Interview I gave to Roba Al-Assi, for NOX magazine, in Amman, Jordan. Thank you, Roba.

Brazilian cartoonist and political activist Carlos Latuff visited Amman last month to present his groundbreaking work on his favourite subject: Palestine

Issue: Jun, 2009

“Why the hell is a bourgeois publication interested in interviewing a pro-Palestinian cartoonist?” asks the skinny 40-something in a black and white keffiyeh. If it wasn’t Carlos Latuff, the now legendary Brazilian political cartoonist, we might have been offended. But for a man who has made a career championing a political cause some 15,000 kilometres away from the home he shares with his working class parents in Rio de Janeiro, a cup of tea is probably a means of capitalist oppression. And having avoided the temptation to question why being pro-Palestinian and bourgeois were somehow mutually exclusive – he might want to visit Abdoun to appreciate how many Palestinians have successfully graduated from the refugee camp – we managed to convince him that as Arabs, some of us actually Palestinian, the NOX staff does care rather a lot about the 40-year occupation. Maybe even as much as he does.

Bad first impressions aside, we moved to a comfortable spot in Darat al-Funun, the scene of an exhibition and talk, and he proved more than willing to discuss his career-long commitment to the cause. “I am an ordinary guy,” he says. “There is nothing special about me. The special thing in this whole formula is the Palestinian people. They transform ordinary people to pro-Palestinian activists – this is why I am here, this is why I am now displaying my art in Amman. It’s the Palestinians.
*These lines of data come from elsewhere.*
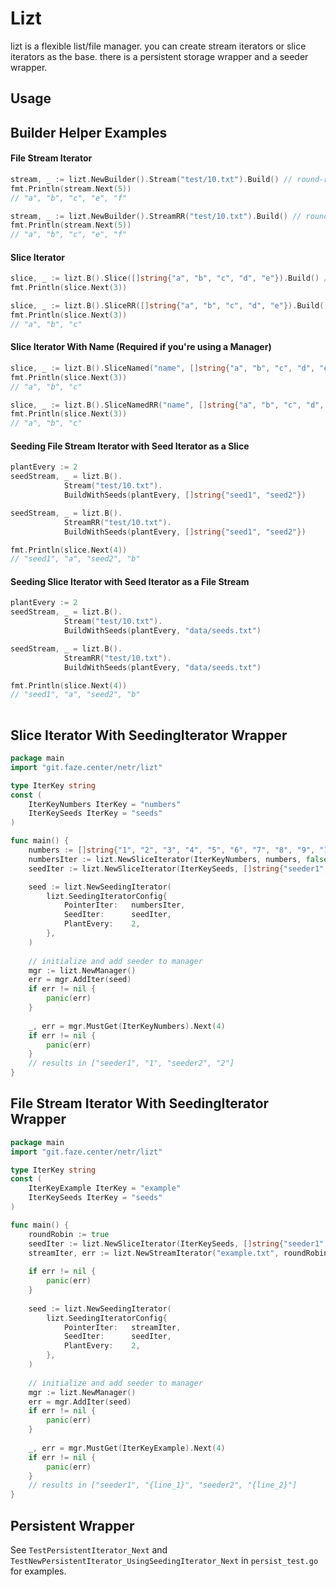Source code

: # Lizt
lizt is a flexible list/file manager. you can create stream iterators or slice iterators as the base. there is a persistent storage wrapper and a seeder wrapper.

## Usage

## Builder Helper Examples

#### File Stream Iterator
```go
stream, _ := lizt.NewBuilder().Stream("test/10.txt").Build() // round-robin = false
fmt.Println(stream.Next(5))
// "a", "b", "c", "e", "f"

stream, _ := lizt.NewBuilder().StreamRR("test/10.txt").Build() // round-robin = true
fmt.Println(stream.Next(5))
// "a", "b", "c", "e", "f"
```

#### Slice Iterator
```go
slice, _ := lizt.B().Slice([]string{"a", "b", "c", "d", "e"}).Build() // creates a random string name and round-robin to false for ease of use
fmt.Println(slice.Next(3))

slice, _ := lizt.B().SliceRR([]string{"a", "b", "c", "d", "e"}).Build() // creates a random string name and round-robin to true for ease of use
fmt.Println(slice.Next(3))
// "a", "b", "c"
```

#### Slice Iterator With Name (Required if you're using a Manager)
```go
slice, _ := lizt.B().SliceNamed("name", []string{"a", "b", "c", "d", "e"}).Build()
fmt.Println(slice.Next(3))
// "a", "b", "c"

slice, _ := lizt.B().SliceNamedRR("name", []string{"a", "b", "c", "d", "e"}).Build()
fmt.Println(slice.Next(3))
// "a", "b", "c"
```

#### Seeding File Stream Iterator with Seed Iterator as a Slice
```go
plantEvery := 2
seedStream, _ = lizt.B().
            Stream("test/10.txt").
            BuildWithSeeds(plantEvery, []string{"seed1", "seed2"})

seedStream, _ = lizt.B().
            StreamRR("test/10.txt").
            BuildWithSeeds(plantEvery, []string{"seed1", "seed2"})

fmt.Println(slice.Next(4))
// "seed1", "a", "seed2", "b"
```

#### Seeding Slice Iterator with Seed Iterator as a File Stream
```go
plantEvery := 2
seedStream, _ = lizt.B().
            Stream("test/10.txt").
            BuildWithSeeds(plantEvery, "data/seeds.txt")

seedStream, _ = lizt.B().
            StreamRR("test/10.txt").
            BuildWithSeeds(plantEvery, "data/seeds.txt")

fmt.Println(slice.Next(4))
// "seed1", "a", "seed2", "b"
	
```

## Slice Iterator With SeedingIterator Wrapper
```go
package main
import "git.faze.center/netr/lizt"

type IterKey string
const (
	IterKeyNumbers IterKey = "numbers"   
	IterKeySeeds IterKey = "seeds"
)

func main() {
    numbers := []string{"1", "2", "3", "4", "5", "6", "7", "8", "9", "10"}
    numbersIter := lizt.NewSliceIterator(IterKeyNumbers, numbers, false)
    seedIter := lizt.NewSliceIterator(IterKeySeeds, []string{"seeder1", "seeder2"}, true)

    seed := lizt.NewSeedingIterator(
        lizt.SeedingIteratorConfig{
            PointerIter:   numbersIter,
            SeedIter:      seedIter,
            PlantEvery:    2,
        },
    )
    
    // initialize and add seeder to manager
    mgr := lizt.NewManager()
    err = mgr.AddIter(seed)
    if err != nil {
        panic(err)
    }
    
    _, err = mgr.MustGet(IterKeyNumbers).Next(4)
    if err != nil {
        panic(err)
    }
    // results in ["seeder1", "1", "seeder2", "2"]
}
```

## File Stream Iterator With SeedingIterator Wrapper
```go
package main
import "git.faze.center/netr/lizt"

type IterKey string
const (
    IterKeyExample IterKey = "example"
    IterKeySeeds IterKey = "seeds"
)

func main() {
    roundRobin := true
    seedIter := lizt.NewSliceIterator(IterKeySeeds, []string{"seeder1", "seeder2"}, roundRobin)
    streamIter, err := lizt.NewStreamIterator("example.txt", roundRobin)
	
    if err != nil {
        panic(err)
    }
    
    seed := lizt.NewSeedingIterator(
        lizt.SeedingIteratorConfig{
	        PointerIter:   streamIter,
	        SeedIter:      seedIter,
	        PlantEvery:    2,
        },
    )
    
    // initialize and add seeder to manager
    mgr := lizt.NewManager()
    err = mgr.AddIter(seed)
    if err != nil {
        panic(err)
    }
    
    _, err = mgr.MustGet(IterKeyExample).Next(4)
    if err != nil {
        panic(err)
    }
    // results in ["seeder1", "{line_1}", "seeder2", "{line_2}"]
}
```

## Persistent Wrapper
See `TestPersistentIterator_Next` and `TestNewPersistentIterator_UsingSeedingIterator_Next` in `persist_test.go` for examples.

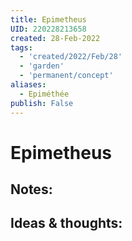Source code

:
 ```yaml
---
title: Epimetheus
UID: 220228213658
created: 28-Feb-2022
tags:
  - 'created/2022/Feb/28'
  - 'garden'
  - 'permanent/concept'
aliases:
  - Epiméthée
publish: False
---
```

# Epimetheus

## Notes:


## Ideas & thoughts:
Me, I am just ordinary.”

A crowd of well-over 500 people who attended the event would no doubt dispute his claims of “ordinariness”. Latuff, a cartoonist from Brazil, came to focus almost exclusively on Palestine after his visit to Hebron in 1998 and a conversation with a local man. “Khalid Idriss did not know me, neither knew what I did for a living,” he explained in the talk. “To him I was someone from the outside and his story can be echoed through me. So he invited me to his home. He took out his wallet and started pulling out broken teeth,” Latuff recounted passionately. “I said, ‘Jesus Christ, what is this?’ And he said, ‘It’s all the teeth I lost to the butts of the M16s of both Israeli settlers and soldiers.’ He then brought his teenage daughter and lifted her shirt off her back to show me all the scars and wounds. So I promised him to get his story out. Today, I am still keeping my word.”

NOX: You were one of the top finishers in Iran’s 2006 International Holocaust Cartoon Competition. Aren’t you afraid of being accused of being anti-Semitic?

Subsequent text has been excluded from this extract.